Are you ready? I'm about to drop some knowledge on you. The country of Turkey is not named after the main dish we eat during Thanksgiving. Mind-blowing, right?
Turkey is named after the ethnic group who came to dominate the region during the Medieval Era, a people called the Turks. Around the 12th century, Europeans were referring to the Anatolian Peninsula, which is the area between the Mediterranean and Black Seas, as the land of the Turks, or Turkey. The Turks were part of a powerful military empire that unified the region under a Middle Eastern religion called Islam, playing a major role in the spread of Muslim culture leading up to the international religious wars called the Crusades.
The ancient Turks were nomadic peoples who lived near the Altai Mountains bordering modern-day Russia, Mongolia, and Kazakhstan in the sixth century. By the eighth century, Muslim forces from the Arabian Peninsula had formed a massive empire and were pushing steadily into the region. By 751, Arab Muslims controlled the Anatolian Peninsula and most of Central Asia. The Turkic people were first incorporated as servants, and eventually as soldiers, even becoming the favored troops of the Caliph, the political and religious leader of a Muslim state. By the end of the ninth century, Turkic leaders were gaining significant military and political power and started forming their own empires.
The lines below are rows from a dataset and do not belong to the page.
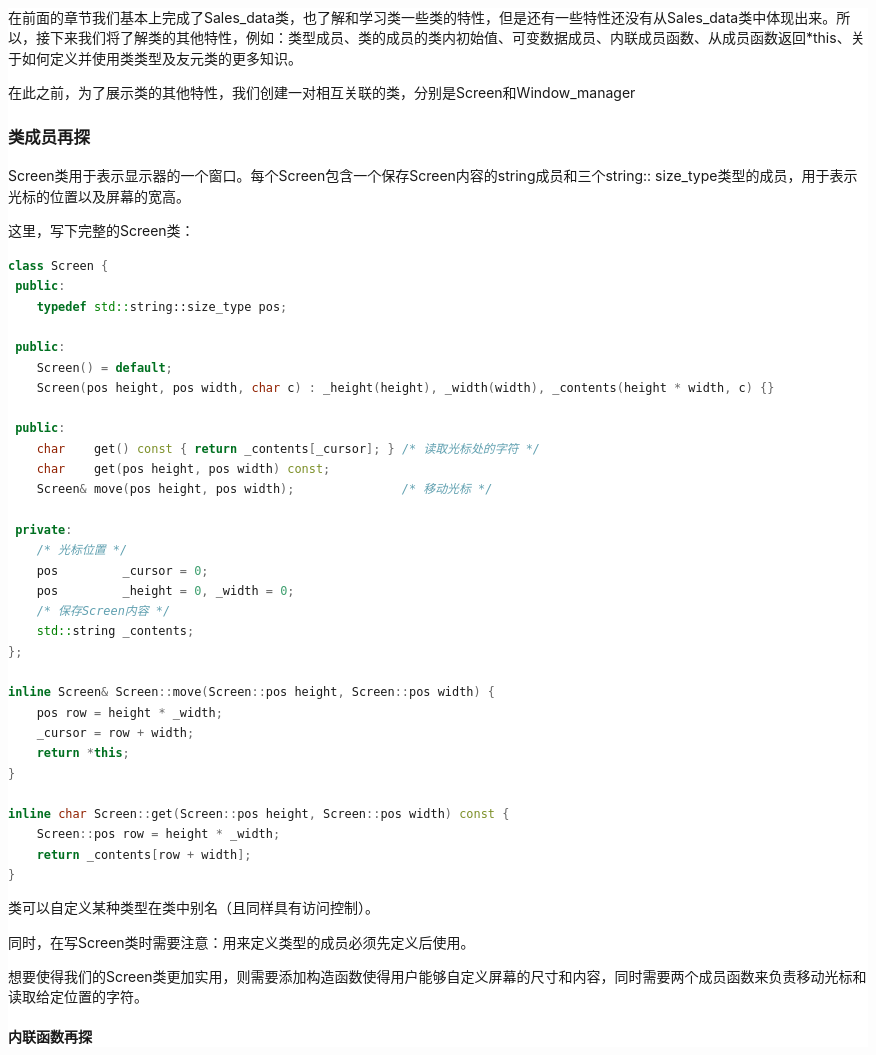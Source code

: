 在前面的章节我们基本上完成了Sales_data类，也了解和学习类一些类的特性，但是还有一些特性还没有从Sales_data类中体现出来。所以，接下来我们将了解类的其他特性，例如：类型成员、类的成员的类内初始值、可变数据成员、内联成员函数、从成员函数返回*this、关于如何定义并使用类类型及友元类的更多知识。

在此之前，为了展示类的其他特性，我们创建一对相互关联的类，分别是Screen和Window_manager

### 类成员再探

Screen类用于表示显示器的一个窗口。每个Screen包含一个保存Screen内容的string成员和三个string::
size_type类型的成员，用于表示光标的位置以及屏幕的宽高。

这里，写下完整的Screen类：

```cpp
class Screen {
 public:
    typedef std::string::size_type pos;

 public:
    Screen() = default;
    Screen(pos height, pos width, char c) : _height(height), _width(width), _contents(height * width, c) {}

 public:
    char    get() const { return _contents[_cursor]; } /* 读取光标处的字符 */
    char    get(pos height, pos width) const;
    Screen& move(pos height, pos width);               /* 移动光标 */

 private:
    /* 光标位置 */
    pos         _cursor = 0;
    pos         _height = 0, _width = 0;
    /* 保存Screen内容 */
    std::string _contents;
};

inline Screen& Screen::move(Screen::pos height, Screen::pos width) {
    pos row = height * _width;
    _cursor = row + width;
    return *this;
}

inline char Screen::get(Screen::pos height, Screen::pos width) const {
    Screen::pos row = height * _width;
    return _contents[row + width];
}
```

类可以自定义某种类型在类中别名（且同样具有访问控制）。

同时，在写Screen类时需要注意：用来定义类型的成员必须先定义后使用。

想要使得我们的Screen类更加实用，则需要添加构造函数使得用户能够自定义屏幕的尺寸和内容，同时需要两个成员函数来负责移动光标和读取给定位置的字符。

#### 内联函数再探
The rise of Turkic empires introduced a new power into the region, based originally around their capital south of the Aral Sea. This became very important after they officially adopted Islam as their religion in the tenth century. One group in particular, the Seljuk Turks quickly grew in power, establishing their own empire by 1037. The Seljuk Empire first captured the major city Baghdad in 1055, and around 1071, managed to take control of the Anatolian Peninsula. The Seljuk Empire covered over a million square miles across parts of the Middle East and Central Asia and lasted until 1194, when it fell due to internal factions that formed their own empires.
The rise of the Seljuk Empire turned out to be crucial for the Islamic world. Anatolia was not empty before the Seljuk Turks captured it. In fact, it was part of the Byzantine Empire, the major Christian power east of Rome. When the Seljuk Turks moved in, they brought the Islamic religion, as well as Persian culture, which the Turks had largely adopted after becoming part of the Muslim Empire. Thus began the contentious transition of the Anatolian region from European to Persian in terms of culture, religion, politics, and identity.
As the Seljuk Empire continued to expand, reaching its height around 1092, they incorporated several smaller Muslim kingdoms. They quickly became one of the most powerful Muslim empires in the region and were tied to other Muslim Empires like the Fatimids through religion. This doesn't mean that they didn't fight with these other empires; there were dozens of battles for power within the Muslim world. But when the Byzantine Empire asked the Pope for support against the rise of Islam, the Seljuk were a major factor in uniting the Muslim states against invading Catholic armies.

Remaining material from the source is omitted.